■ Exercise instructions: Every line below that has the word "dataRanked" counts once; report how many lines that makes, with no other words.

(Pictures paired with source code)
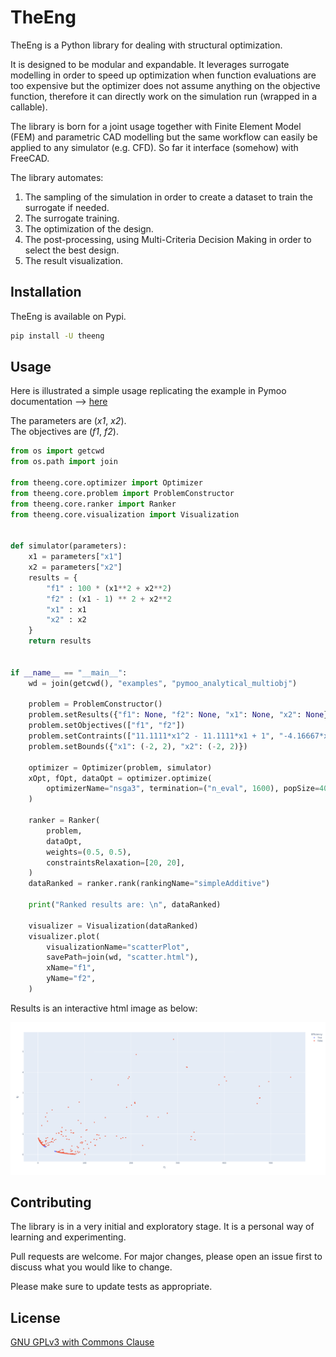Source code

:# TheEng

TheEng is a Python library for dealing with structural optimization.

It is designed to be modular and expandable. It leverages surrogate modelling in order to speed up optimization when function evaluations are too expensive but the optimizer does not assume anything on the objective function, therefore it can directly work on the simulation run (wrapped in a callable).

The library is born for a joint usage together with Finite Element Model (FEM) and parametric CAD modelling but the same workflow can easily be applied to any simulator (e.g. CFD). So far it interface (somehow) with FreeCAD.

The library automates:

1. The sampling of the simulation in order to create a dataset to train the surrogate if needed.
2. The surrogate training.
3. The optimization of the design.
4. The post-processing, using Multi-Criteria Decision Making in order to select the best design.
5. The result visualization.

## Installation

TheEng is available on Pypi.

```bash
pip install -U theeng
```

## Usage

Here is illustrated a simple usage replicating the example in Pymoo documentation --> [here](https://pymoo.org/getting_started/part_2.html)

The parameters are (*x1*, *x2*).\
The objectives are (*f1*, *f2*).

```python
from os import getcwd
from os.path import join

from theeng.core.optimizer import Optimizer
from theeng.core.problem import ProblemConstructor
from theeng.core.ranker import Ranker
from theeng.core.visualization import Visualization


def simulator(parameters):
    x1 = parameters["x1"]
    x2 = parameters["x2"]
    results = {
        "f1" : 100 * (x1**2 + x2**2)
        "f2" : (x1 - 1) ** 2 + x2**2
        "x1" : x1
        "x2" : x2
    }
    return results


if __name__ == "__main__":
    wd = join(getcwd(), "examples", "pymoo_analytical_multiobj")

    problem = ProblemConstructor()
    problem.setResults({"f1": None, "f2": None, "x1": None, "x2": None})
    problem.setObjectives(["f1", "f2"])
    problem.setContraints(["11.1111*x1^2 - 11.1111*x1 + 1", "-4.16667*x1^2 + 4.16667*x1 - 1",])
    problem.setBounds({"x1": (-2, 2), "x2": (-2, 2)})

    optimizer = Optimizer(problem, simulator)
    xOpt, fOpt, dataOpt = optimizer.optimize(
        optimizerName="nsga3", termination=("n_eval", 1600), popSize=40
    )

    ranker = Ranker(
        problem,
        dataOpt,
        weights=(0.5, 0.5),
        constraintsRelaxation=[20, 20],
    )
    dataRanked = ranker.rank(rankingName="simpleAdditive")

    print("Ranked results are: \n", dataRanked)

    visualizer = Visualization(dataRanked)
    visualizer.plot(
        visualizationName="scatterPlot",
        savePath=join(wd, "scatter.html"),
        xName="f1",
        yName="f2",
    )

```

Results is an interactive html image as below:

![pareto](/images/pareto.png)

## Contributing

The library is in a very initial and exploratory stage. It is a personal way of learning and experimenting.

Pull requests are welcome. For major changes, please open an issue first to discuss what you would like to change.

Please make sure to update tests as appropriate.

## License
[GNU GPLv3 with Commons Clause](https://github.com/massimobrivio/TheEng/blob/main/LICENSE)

■ Problem solution: 3